La mostra attiva un immaginario che si muove tra gotico, fantascienza femminista e critica del desiderio. Quanto è importante per te la dimensione narrativa, anche quando resta implicita?
«Amo la frase di Donna Haraway: “It matters what stories tell stories”. Che sia finzionale o meno, la narrazione è per me uno strumento politico. Ha il potere di spostare, anche solo leggermente, il modo in cui comprendiamo la realtà. La mostra è ancorata a un’esperienza personale al tempo stesso terrificante e fantastica, ma non presento questa storia in modo esplicito. Ciò che mi interessa è la tensione di questa implicitezza. Un minuscolo oggetto come quello che ha ispirato la Sphinge può contenere un mondo in sé. È una riproduzione in scala 1:10 di un elemento di casa delle bambole, che cola anch’esso ed è riempito di cera, adornato da un guscio d’uovo quasi osseo. L’opera potrebbe, potenzialmente, prendere vita. La narrazione resta latente, condensata, pronta a dispiegarsi senza mai chiudersi del tutto».

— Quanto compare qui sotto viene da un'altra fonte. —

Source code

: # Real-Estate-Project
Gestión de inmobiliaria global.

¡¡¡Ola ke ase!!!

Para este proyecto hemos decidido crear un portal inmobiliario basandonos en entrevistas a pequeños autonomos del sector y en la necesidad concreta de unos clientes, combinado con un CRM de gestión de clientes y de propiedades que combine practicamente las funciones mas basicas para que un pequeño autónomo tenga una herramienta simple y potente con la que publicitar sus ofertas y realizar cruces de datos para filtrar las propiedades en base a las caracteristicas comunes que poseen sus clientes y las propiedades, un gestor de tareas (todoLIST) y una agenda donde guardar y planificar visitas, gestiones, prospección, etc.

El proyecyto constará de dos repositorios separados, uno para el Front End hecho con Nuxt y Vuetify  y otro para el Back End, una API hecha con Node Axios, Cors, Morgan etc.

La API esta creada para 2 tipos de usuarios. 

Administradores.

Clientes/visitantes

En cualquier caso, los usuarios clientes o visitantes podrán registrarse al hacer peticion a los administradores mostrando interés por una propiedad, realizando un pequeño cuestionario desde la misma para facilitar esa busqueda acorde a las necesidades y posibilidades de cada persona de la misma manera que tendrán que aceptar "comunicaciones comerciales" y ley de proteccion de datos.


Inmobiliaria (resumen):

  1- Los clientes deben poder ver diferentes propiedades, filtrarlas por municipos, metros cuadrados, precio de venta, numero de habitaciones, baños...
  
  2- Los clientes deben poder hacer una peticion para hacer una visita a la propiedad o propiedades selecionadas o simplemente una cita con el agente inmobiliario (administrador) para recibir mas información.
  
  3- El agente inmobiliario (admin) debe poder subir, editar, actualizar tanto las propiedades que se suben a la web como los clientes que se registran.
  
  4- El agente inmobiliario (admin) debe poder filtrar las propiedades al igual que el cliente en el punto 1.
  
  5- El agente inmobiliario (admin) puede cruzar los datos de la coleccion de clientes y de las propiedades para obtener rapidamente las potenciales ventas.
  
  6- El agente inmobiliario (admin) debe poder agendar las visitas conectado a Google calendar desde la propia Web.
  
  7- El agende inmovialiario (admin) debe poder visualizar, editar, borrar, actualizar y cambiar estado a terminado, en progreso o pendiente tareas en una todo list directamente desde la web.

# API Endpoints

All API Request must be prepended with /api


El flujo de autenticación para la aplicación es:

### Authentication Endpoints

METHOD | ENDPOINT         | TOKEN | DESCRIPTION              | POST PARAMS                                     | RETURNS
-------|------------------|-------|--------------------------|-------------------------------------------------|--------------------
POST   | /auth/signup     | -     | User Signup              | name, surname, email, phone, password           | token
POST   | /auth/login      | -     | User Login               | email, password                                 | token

Hai descritto la scultura come un dispositivo capace di “restituire lo sguardo” allo spettatore. Come lavori con lo sguardo e la sorveglianza nello spazio espositivo?
«Per me questo lavoro è davvero intuitivo. Penso alla scultura meno come immagine che come modo di entrare in relazione con lo spettatore. Da lì inizia un gioco di composizione. Amo i segreti e le sorprese. Quando inizi a notarli, ti accorgi che occhi, spioncini e telecamere sono disseminati lungo tutta la mostra. Le opere ti osservano o, addirittura, diventano strumenti attraverso cui vieni osservato. Si genera una lieve sensazione di paranoia: una volta percepita questa presenza, cambia il modo in cui leggi l’esposizione».

In Lucky You, il gioco e la seduzione assumono una dimensione potenzialmente pericolosa. Quando il gioco smette di essere innocente e diventa una forma di potere?
«Il gioco è la condizione della seduzione. Con questa mostra ho cercato di capire dove si trovi il limite di accettabilità del desiderio. Credo che risieda proprio nella questione del gioco. È quando si è intrappolati in una situazione senza aver accettato di giocare che il desiderio diventa minaccioso».